◆ ASSIGNED TASK ◆
Comb through the entries for "gmail" and pull out each line that holds it.

Records from a data source:
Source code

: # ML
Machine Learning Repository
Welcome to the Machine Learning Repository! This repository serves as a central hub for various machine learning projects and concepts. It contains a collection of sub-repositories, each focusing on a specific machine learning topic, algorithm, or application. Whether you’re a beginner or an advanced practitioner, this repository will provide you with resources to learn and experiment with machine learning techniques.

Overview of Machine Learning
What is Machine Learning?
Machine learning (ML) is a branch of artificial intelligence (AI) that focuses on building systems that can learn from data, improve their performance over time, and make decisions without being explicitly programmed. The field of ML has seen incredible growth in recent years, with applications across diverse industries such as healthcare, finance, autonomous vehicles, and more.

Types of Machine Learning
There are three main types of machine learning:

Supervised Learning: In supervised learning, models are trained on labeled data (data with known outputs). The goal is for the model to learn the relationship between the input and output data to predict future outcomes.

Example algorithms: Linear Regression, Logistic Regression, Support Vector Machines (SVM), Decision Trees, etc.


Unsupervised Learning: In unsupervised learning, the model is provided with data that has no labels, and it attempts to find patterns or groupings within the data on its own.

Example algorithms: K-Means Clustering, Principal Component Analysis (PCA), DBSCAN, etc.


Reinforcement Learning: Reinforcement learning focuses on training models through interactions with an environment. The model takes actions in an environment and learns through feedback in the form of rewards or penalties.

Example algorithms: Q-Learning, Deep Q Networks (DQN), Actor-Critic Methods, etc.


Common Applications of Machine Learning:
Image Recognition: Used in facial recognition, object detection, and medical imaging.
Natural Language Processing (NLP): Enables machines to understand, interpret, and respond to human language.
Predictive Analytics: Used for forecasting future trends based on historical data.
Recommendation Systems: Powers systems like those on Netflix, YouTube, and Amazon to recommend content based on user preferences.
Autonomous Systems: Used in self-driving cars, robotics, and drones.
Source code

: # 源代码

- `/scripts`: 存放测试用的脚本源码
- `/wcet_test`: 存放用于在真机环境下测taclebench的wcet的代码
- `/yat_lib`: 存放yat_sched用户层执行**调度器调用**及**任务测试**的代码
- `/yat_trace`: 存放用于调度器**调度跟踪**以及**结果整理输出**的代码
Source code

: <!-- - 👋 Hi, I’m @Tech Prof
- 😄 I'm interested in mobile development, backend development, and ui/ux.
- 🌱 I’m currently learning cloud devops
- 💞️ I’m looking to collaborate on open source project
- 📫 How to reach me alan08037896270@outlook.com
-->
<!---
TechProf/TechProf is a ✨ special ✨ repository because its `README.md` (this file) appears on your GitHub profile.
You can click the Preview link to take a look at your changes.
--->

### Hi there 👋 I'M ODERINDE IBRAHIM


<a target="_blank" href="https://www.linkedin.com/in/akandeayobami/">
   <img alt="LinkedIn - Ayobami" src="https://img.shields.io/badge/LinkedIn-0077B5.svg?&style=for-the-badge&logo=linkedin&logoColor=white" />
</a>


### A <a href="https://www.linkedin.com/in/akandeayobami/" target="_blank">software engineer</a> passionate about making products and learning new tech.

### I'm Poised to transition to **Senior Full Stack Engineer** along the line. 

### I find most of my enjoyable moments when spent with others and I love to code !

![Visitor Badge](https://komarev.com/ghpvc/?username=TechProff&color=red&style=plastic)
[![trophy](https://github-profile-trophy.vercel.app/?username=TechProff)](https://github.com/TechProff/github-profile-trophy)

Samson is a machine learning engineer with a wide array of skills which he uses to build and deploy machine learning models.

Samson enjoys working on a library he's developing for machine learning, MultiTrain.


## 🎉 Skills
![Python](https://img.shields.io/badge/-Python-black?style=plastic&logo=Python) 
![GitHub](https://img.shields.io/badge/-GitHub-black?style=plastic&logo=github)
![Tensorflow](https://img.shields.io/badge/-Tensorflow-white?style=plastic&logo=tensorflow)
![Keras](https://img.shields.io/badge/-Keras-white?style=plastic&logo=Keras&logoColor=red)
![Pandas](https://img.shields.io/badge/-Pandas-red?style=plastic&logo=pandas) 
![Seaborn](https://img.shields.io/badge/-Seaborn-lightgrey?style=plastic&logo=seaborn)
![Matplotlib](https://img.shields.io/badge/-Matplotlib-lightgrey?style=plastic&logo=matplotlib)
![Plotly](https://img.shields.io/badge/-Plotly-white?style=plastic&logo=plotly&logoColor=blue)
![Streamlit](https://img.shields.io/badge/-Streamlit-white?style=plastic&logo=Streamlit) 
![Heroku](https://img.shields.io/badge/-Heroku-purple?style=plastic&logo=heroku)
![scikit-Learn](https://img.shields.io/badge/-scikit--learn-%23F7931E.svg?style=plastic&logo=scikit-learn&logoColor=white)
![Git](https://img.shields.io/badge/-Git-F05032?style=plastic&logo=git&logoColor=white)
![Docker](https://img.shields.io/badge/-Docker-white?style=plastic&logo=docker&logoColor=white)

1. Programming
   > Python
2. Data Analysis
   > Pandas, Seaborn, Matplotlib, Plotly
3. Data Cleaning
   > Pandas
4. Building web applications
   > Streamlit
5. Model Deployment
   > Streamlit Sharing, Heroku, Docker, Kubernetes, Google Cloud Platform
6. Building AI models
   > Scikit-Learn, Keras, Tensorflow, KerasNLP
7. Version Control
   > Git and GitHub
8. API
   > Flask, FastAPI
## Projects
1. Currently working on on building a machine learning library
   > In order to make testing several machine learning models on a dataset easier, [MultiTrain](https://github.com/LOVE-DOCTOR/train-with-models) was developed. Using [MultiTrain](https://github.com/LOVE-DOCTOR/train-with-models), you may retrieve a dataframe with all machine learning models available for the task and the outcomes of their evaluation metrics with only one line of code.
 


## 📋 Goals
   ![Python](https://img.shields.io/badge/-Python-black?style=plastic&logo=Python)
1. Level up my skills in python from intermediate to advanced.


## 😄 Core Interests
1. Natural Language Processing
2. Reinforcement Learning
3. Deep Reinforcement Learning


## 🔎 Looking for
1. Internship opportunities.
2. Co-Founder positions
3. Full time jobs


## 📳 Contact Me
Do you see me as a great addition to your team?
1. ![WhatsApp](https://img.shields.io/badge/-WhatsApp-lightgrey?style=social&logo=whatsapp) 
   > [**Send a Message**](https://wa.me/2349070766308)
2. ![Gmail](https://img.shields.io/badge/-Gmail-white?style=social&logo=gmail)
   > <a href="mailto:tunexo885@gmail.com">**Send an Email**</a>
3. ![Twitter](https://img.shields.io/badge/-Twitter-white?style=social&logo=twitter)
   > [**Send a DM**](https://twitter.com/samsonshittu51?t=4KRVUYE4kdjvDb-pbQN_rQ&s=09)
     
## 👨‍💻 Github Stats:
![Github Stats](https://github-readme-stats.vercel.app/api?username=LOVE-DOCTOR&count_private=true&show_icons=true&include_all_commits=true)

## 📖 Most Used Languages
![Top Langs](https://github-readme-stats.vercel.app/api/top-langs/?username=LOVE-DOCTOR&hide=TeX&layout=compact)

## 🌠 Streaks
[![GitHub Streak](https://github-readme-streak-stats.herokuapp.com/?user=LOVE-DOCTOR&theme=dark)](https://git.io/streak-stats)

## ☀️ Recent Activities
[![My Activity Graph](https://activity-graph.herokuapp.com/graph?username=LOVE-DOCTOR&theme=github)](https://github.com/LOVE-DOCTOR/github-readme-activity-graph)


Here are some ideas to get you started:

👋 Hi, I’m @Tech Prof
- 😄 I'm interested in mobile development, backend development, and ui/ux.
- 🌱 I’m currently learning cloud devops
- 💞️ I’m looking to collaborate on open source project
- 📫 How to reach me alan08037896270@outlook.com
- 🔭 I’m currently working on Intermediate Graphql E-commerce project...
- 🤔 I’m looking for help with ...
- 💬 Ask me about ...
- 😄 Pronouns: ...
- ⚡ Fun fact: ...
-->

◆ SOLUTION ◆
2. ![Gmail](https://img.shields.io/badge/-Gmail-white?style=social&logo=gmail)
   > <a href="mailto:tunexo885@gmail.com">**Send an Email**</a>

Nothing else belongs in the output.